* [WORK ORDER]:
An exact restatement of the data below, with the pictures removed, is the required answer.

***** RECORDS PROVIDED *****

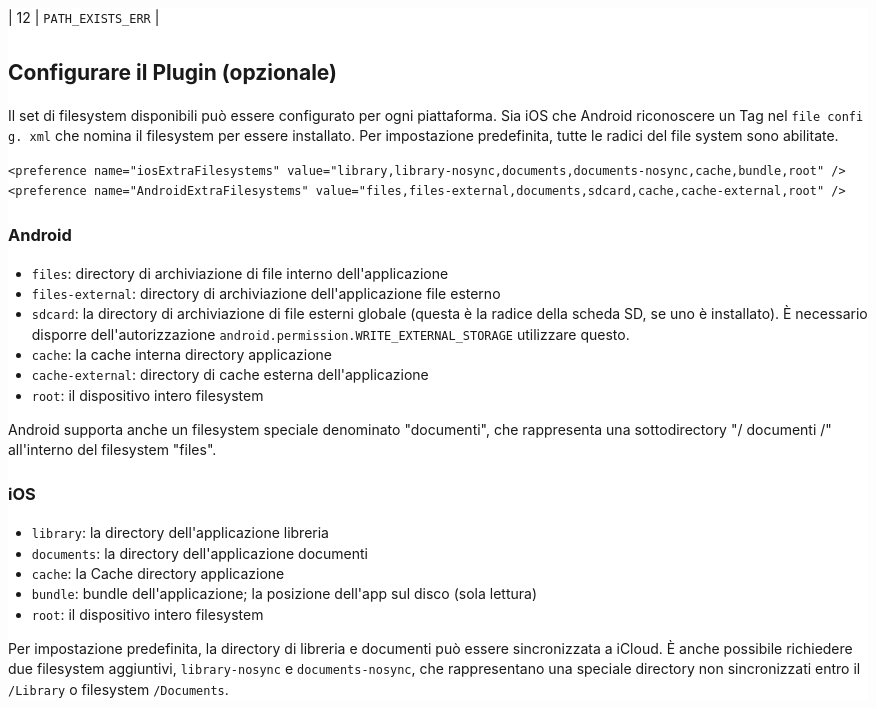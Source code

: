 |     12 | `PATH_EXISTS_ERR`             |

## Configurare il Plugin (opzionale)

Il set di filesystem disponibili può essere configurato per ogni piattaforma. Sia iOS che Android riconoscere un <preference> Tag nel `file config. xml` che nomina il filesystem per essere installato. Per impostazione predefinita, tutte le radici del file system sono abilitate.

    <preference name="iosExtraFilesystems" value="library,library-nosync,documents,documents-nosync,cache,bundle,root" />
    <preference name="AndroidExtraFilesystems" value="files,files-external,documents,sdcard,cache,cache-external,root" />

### Android

- `files`: directory di archiviazione di file interno dell'applicazione
- `files-external`: directory di archiviazione dell'applicazione file esterno
- `sdcard`: la directory di archiviazione di file esterni globale (questa è la radice della scheda SD, se uno è installato). È necessario disporre dell'autorizzazione `android.permission.WRITE_EXTERNAL_STORAGE` utilizzare questo.
- `cache`: la cache interna directory applicazione
- `cache-external`: directory di cache esterna dell'applicazione
- `root`: il dispositivo intero filesystem

Android supporta anche un filesystem speciale denominato "documenti", che rappresenta una sottodirectory "/ documenti /" all'interno del filesystem "files".

### iOS

- `library`: la directory dell'applicazione libreria
- `documents`: la directory dell'applicazione documenti
- `cache`: la Cache directory applicazione
- `bundle`: bundle dell'applicazione; la posizione dell'app sul disco (sola lettura)
- `root`: il dispositivo intero filesystem

Per impostazione predefinita, la directory di libreria e documenti può essere sincronizzata a iCloud. È anche possibile richiedere due filesystem aggiuntivi, `library-nosync` e `documents-nosync`, che rappresentano una speciale directory non sincronizzati entro il `/Library` o filesystem `/Documents`.
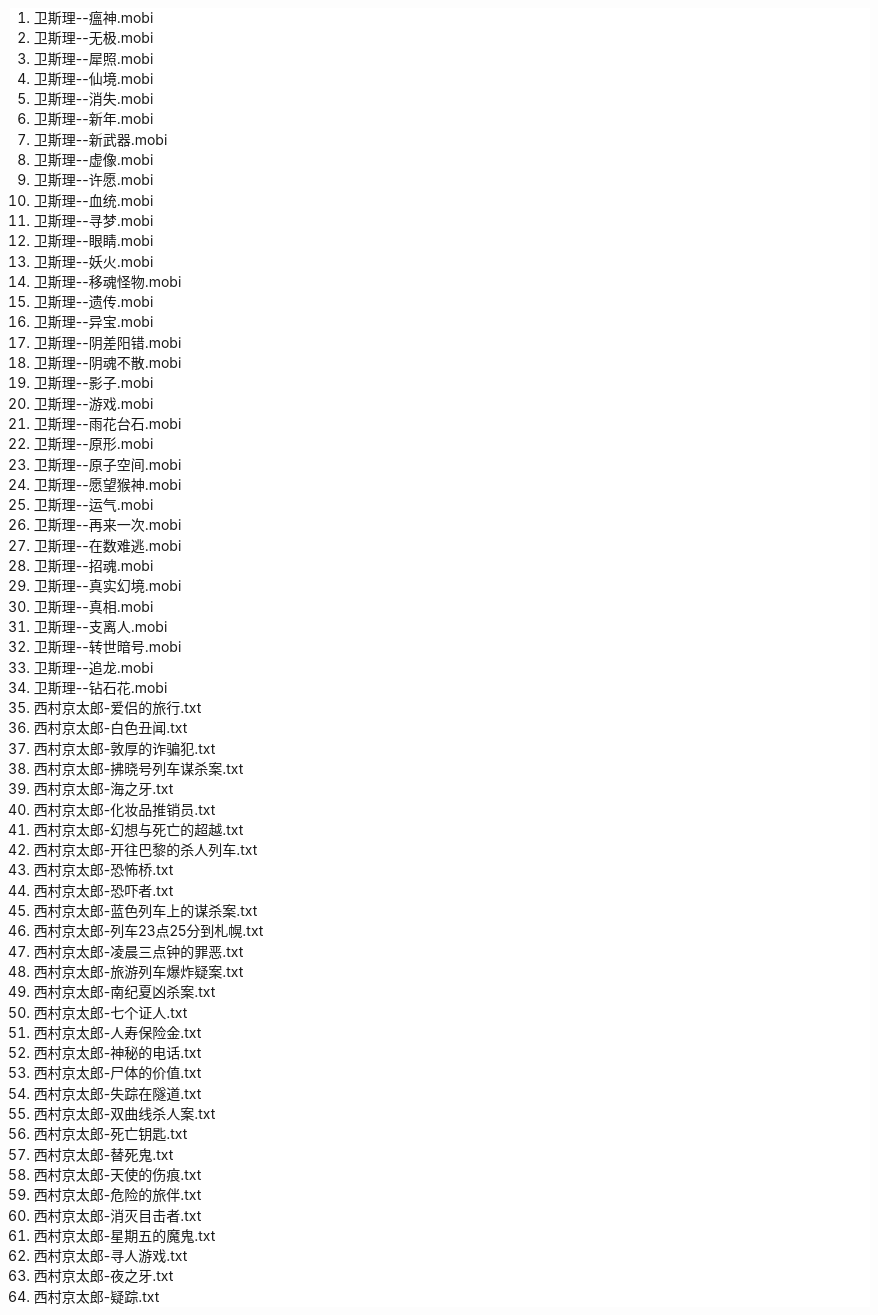 1. 卫斯理--瘟神.mobi 
1. 卫斯理--无极.mobi 
1. 卫斯理--犀照.mobi 
1. 卫斯理--仙境.mobi 
1. 卫斯理--消失.mobi 
1. 卫斯理--新年.mobi 
1. 卫斯理--新武器.mobi 
1. 卫斯理--虚像.mobi 
1. 卫斯理--许愿.mobi 
1. 卫斯理--血统.mobi 
1. 卫斯理--寻梦.mobi 
1. 卫斯理--眼睛.mobi 
1. 卫斯理--妖火.mobi 
1. 卫斯理--移魂怪物.mobi 
1. 卫斯理--遗传.mobi 
1. 卫斯理--异宝.mobi 
1. 卫斯理--阴差阳错.mobi 
1. 卫斯理--阴魂不散.mobi 
1. 卫斯理--影子.mobi 
1. 卫斯理--游戏.mobi 
1. 卫斯理--雨花台石.mobi 
1. 卫斯理--原形.mobi 
1. 卫斯理--原子空间.mobi 
1. 卫斯理--愿望猴神.mobi 
1. 卫斯理--运气.mobi 
1. 卫斯理--再来一次.mobi 
1. 卫斯理--在数难逃.mobi 
1. 卫斯理--招魂.mobi 
1. 卫斯理--真实幻境.mobi 
1. 卫斯理--真相.mobi 
1. 卫斯理--支离人.mobi 
1. 卫斯理--转世暗号.mobi 
1. 卫斯理--追龙.mobi 
1. 卫斯理--钻石花.mobi 
1. 西村京太郎-爱侣的旅行.txt 
1. 西村京太郎-白色丑闻.txt 
1. 西村京太郎-敦厚的诈骗犯.txt 
1. 西村京太郎-拂晓号列车谋杀案.txt 
1. 西村京太郎-海之牙.txt 
1. 西村京太郎-化妆品推销员.txt 
1. 西村京太郎-幻想与死亡的超越.txt 
1. 西村京太郎-开往巴黎的杀人列车.txt 
1. 西村京太郎-恐怖桥.txt 
1. 西村京太郎-恐吓者.txt 
1. 西村京太郎-蓝色列车上的谋杀案.txt 
1. 西村京太郎-列车23点25分到札幌.txt 
1. 西村京太郎-凌晨三点钟的罪恶.txt 
1. 西村京太郎-旅游列车爆炸疑案.txt 
1. 西村京太郎-南纪夏凶杀案.txt 
1. 西村京太郎-七个证人.txt 
1. 西村京太郎-人寿保险金.txt 
1. 西村京太郎-神秘的电话.txt 
1. 西村京太郎-尸体的价值.txt 
1. 西村京太郎-失踪在隧道.txt 
1. 西村京太郎-双曲线杀人案.txt 
1. 西村京太郎-死亡钥匙.txt 
1. 西村京太郎-替死鬼.txt 
1. 西村京太郎-天使的伤痕.txt 
1. 西村京太郎-危险的旅伴.txt 
1. 西村京太郎-消灭目击者.txt 
1. 西村京太郎-星期五的魔鬼.txt 
1. 西村京太郎-寻人游戏.txt 
1. 西村京太郎-夜之牙.txt 
1. 西村京太郎-疑踪.txt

*****

* [RESPONSE TO THIS TASK]:
Source code

: |     12 | `PATH_EXISTS_ERR`             |

## Configurare il Plugin (opzionale)

Il set di filesystem disponibili può essere configurato per ogni piattaforma. Sia iOS che Android riconoscere un <preference> Tag nel `file config. xml` che nomina il filesystem per essere installato. Per impostazione predefinita, tutte le radici del file system sono abilitate.

    <preference name="iosExtraFilesystems" value="library,library-nosync,documents,documents-nosync,cache,bundle,root" />
    <preference name="AndroidExtraFilesystems" value="files,files-external,documents,sdcard,cache,cache-external,root" />

### Android

- `files`: directory di archiviazione di file interno dell'applicazione
- `files-external`: directory di archiviazione dell'applicazione file esterno
- `sdcard`: la directory di archiviazione di file esterni globale (questa è la radice della scheda SD, se uno è installato). È necessario disporre dell'autorizzazione `android.permission.WRITE_EXTERNAL_STORAGE` utilizzare questo.
- `cache`: la cache interna directory applicazione
- `cache-external`: directory di cache esterna dell'applicazione
- `root`: il dispositivo intero filesystem

Android supporta anche un filesystem speciale denominato "documenti", che rappresenta una sottodirectory "/ documenti /" all'interno del filesystem "files".

### iOS

- `library`: la directory dell'applicazione libreria
- `documents`: la directory dell'applicazione documenti
- `cache`: la Cache directory applicazione
- `bundle`: bundle dell'applicazione; la posizione dell'app sul disco (sola lettura)
- `root`: il dispositivo intero filesystem

Per impostazione predefinita, la directory di libreria e documenti può essere sincronizzata a iCloud. È anche possibile richiedere due filesystem aggiuntivi, `library-nosync` e `documents-nosync`, che rappresentano una speciale directory non sincronizzati entro il `/Library` o filesystem `/Documents`.
 1. 卫斯理--瘟神.mobi 
1. 卫斯理--无极.mobi 
1. 卫斯理--犀照.mobi 
1. 卫斯理--仙境.mobi 
1. 卫斯理--消失.mobi 
1. 卫斯理--新年.mobi 
1. 卫斯理--新武器.mobi 
1. 卫斯理--虚像.mobi 
1. 卫斯理--许愿.mobi 
1. 卫斯理--血统.mobi 
1. 卫斯理--寻梦.mobi 
1. 卫斯理--眼睛.mobi 
1. 卫斯理--妖火.mobi 
1. 卫斯理--移魂怪物.mobi 
1. 卫斯理--遗传.mobi 
1. 卫斯理--异宝.mobi 
1. 卫斯理--阴差阳错.mobi 
1. 卫斯理--阴魂不散.mobi 
1. 卫斯理--影子.mobi 
1. 卫斯理--游戏.mobi 
1. 卫斯理--雨花台石.mobi 
1. 卫斯理--原形.mobi 
1. 卫斯理--原子空间.mobi 
1. 卫斯理--愿望猴神.mobi 
1. 卫斯理--运气.mobi 
1. 卫斯理--再来一次.mobi 
1. 卫斯理--在数难逃.mobi 
1. 卫斯理--招魂.mobi 
1. 卫斯理--真实幻境.mobi 
1. 卫斯理--真相.mobi 
1. 卫斯理--支离人.mobi 
1. 卫斯理--转世暗号.mobi 
1. 卫斯理--追龙.mobi 
1. 卫斯理--钻石花.mobi 
1. 西村京太郎-爱侣的旅行.txt 
1. 西村京太郎-白色丑闻.txt 
1. 西村京太郎-敦厚的诈骗犯.txt 
1. 西村京太郎-拂晓号列车谋杀案.txt 
1. 西村京太郎-海之牙.txt 
1. 西村京太郎-化妆品推销员.txt 
1. 西村京太郎-幻想与死亡的超越.txt 
1. 西村京太郎-开往巴黎的杀人列车.txt 
1. 西村京太郎-恐怖桥.txt 
1. 西村京太郎-恐吓者.txt 
1. 西村京太郎-蓝色列车上的谋杀案.txt 
1. 西村京太郎-列车23点25分到札幌.txt 
1. 西村京太郎-凌晨三点钟的罪恶.txt 
1. 西村京太郎-旅游列车爆炸疑案.txt 
1. 西村京太郎-南纪夏凶杀案.txt 
1. 西村京太郎-七个证人.txt 
1. 西村京太郎-人寿保险金.txt 
1. 西村京太郎-神秘的电话.txt 
1. 西村京太郎-尸体的价值.txt 
1. 西村京太郎-失踪在隧道.txt 
1. 西村京太郎-双曲线杀人案.txt 
1. 西村京太郎-死亡钥匙.txt 
1. 西村京太郎-替死鬼.txt 
1. 西村京太郎-天使的伤痕.txt 
1. 西村京太郎-危险的旅伴.txt 
1. 西村京太郎-消灭目击者.txt 
1. 西村京太郎-星期五的魔鬼.txt 
1. 西村京太郎-寻人游戏.txt 
1. 西村京太郎-夜之牙.txt 
1. 西村京太郎-疑踪.txt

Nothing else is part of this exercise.